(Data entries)
= = = =

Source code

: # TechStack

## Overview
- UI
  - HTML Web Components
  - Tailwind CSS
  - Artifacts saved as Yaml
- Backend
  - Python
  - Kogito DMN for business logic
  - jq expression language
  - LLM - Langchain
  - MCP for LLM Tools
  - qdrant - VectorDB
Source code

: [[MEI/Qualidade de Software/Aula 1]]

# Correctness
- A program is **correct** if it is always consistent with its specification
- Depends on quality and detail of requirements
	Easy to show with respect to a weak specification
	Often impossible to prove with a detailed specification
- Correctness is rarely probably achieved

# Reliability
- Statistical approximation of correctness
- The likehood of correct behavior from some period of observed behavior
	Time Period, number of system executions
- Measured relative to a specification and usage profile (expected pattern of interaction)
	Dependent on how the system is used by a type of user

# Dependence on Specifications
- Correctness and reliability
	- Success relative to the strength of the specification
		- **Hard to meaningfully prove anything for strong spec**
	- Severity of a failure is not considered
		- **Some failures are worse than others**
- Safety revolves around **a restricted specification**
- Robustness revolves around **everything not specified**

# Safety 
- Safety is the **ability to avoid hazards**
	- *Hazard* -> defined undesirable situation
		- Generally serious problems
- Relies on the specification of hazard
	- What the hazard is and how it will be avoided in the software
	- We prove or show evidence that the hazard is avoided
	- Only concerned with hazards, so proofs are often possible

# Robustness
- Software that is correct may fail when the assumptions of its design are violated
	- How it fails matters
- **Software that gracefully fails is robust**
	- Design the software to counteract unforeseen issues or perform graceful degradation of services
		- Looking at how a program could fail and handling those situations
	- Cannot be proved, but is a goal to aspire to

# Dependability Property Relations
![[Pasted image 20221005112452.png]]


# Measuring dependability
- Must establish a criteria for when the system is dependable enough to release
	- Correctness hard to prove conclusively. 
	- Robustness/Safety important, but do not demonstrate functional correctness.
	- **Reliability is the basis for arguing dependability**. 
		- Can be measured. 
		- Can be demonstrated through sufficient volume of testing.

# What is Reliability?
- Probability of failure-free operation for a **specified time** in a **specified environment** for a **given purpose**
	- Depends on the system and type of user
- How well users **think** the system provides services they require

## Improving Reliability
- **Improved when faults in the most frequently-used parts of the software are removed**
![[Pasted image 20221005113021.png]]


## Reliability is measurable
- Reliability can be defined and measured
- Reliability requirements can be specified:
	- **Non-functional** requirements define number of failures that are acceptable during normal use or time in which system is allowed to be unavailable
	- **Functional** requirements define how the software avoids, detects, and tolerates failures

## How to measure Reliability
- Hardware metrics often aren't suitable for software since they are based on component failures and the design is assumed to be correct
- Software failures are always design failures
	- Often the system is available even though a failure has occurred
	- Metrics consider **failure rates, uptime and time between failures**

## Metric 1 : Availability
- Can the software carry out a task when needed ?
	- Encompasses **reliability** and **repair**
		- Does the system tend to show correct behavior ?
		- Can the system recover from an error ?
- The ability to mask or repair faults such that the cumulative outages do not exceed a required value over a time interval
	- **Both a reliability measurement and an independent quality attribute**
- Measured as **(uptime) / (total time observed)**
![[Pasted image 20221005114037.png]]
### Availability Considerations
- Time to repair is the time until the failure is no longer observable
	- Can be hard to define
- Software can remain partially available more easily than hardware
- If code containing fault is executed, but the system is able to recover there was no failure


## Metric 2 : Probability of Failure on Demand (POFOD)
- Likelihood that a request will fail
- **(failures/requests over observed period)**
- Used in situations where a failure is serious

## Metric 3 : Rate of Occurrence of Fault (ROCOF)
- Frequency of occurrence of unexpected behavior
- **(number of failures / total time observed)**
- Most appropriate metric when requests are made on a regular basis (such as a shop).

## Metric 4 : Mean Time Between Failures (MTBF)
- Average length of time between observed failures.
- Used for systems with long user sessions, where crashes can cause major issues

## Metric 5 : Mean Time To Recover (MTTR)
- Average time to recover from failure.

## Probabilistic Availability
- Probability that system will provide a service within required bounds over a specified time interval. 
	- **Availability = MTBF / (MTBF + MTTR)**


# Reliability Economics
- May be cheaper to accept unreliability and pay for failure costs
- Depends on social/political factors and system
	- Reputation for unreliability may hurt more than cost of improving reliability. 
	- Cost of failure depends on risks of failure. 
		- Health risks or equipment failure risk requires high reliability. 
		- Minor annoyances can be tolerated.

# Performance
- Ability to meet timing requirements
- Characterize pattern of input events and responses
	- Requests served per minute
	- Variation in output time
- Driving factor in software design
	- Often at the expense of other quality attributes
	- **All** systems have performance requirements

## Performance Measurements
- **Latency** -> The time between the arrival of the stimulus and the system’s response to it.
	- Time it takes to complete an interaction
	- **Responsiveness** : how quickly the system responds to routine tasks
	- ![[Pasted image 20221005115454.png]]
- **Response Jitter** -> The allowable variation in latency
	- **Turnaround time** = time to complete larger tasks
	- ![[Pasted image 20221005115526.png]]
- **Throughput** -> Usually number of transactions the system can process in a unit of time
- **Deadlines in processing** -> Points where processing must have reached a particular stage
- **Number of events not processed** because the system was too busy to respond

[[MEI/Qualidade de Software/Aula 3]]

= = = =

_WHAT NEEDS TO BE DONE_
Please reproduce the lines from the line with "- Can be demonstrated" to the line with "## Metric 2", both ends included, exactly as they appear above.

_RESULT FOR THIS EXERCISE_
		- Can be demonstrated through sufficient volume of testing.

# What is Reliability?
- Probability of failure-free operation for a **specified time** in a **specified environment** for a **given purpose**
	- Depends on the system and type of user
- How well users **think** the system provides services they require

## Improving Reliability
- **Improved when faults in the most frequently-used parts of the software are removed**
![[Pasted image 20221005113021.png]]


## Reliability is measurable
- Reliability can be defined and measured
- Reliability requirements can be specified:
	- **Non-functional** requirements define number of failures that are acceptable during normal use or time in which system is allowed to be unavailable
	- **Functional** requirements define how the software avoids, detects, and tolerates failures

## How to measure Reliability
- Hardware metrics often aren't suitable for software since they are based on component failures and the design is assumed to be correct
- Software failures are always design failures
	- Often the system is available even though a failure has occurred
	- Metrics consider **failure rates, uptime and time between failures**

## Metric 1 : Availability
- Can the software carry out a task when needed ?
	- Encompasses **reliability** and **repair**
		- Does the system tend to show correct behavior ?
		- Can the system recover from an error ?
- The ability to mask or repair faults such that the cumulative outages do not exceed a required value over a time interval
	- **Both a reliability measurement and an independent quality attribute**
- Measured as **(uptime) / (total time observed)**
![[Pasted image 20221005114037.png]]
### Availability Considerations
- Time to repair is the time until the failure is no longer observable
	- Can be hard to define
- Software can remain partially available more easily than hardware
- If code containing fault is executed, but the system is able to recover there was no failure


## Metric 2 : Probability of Failure on Demand (POFOD)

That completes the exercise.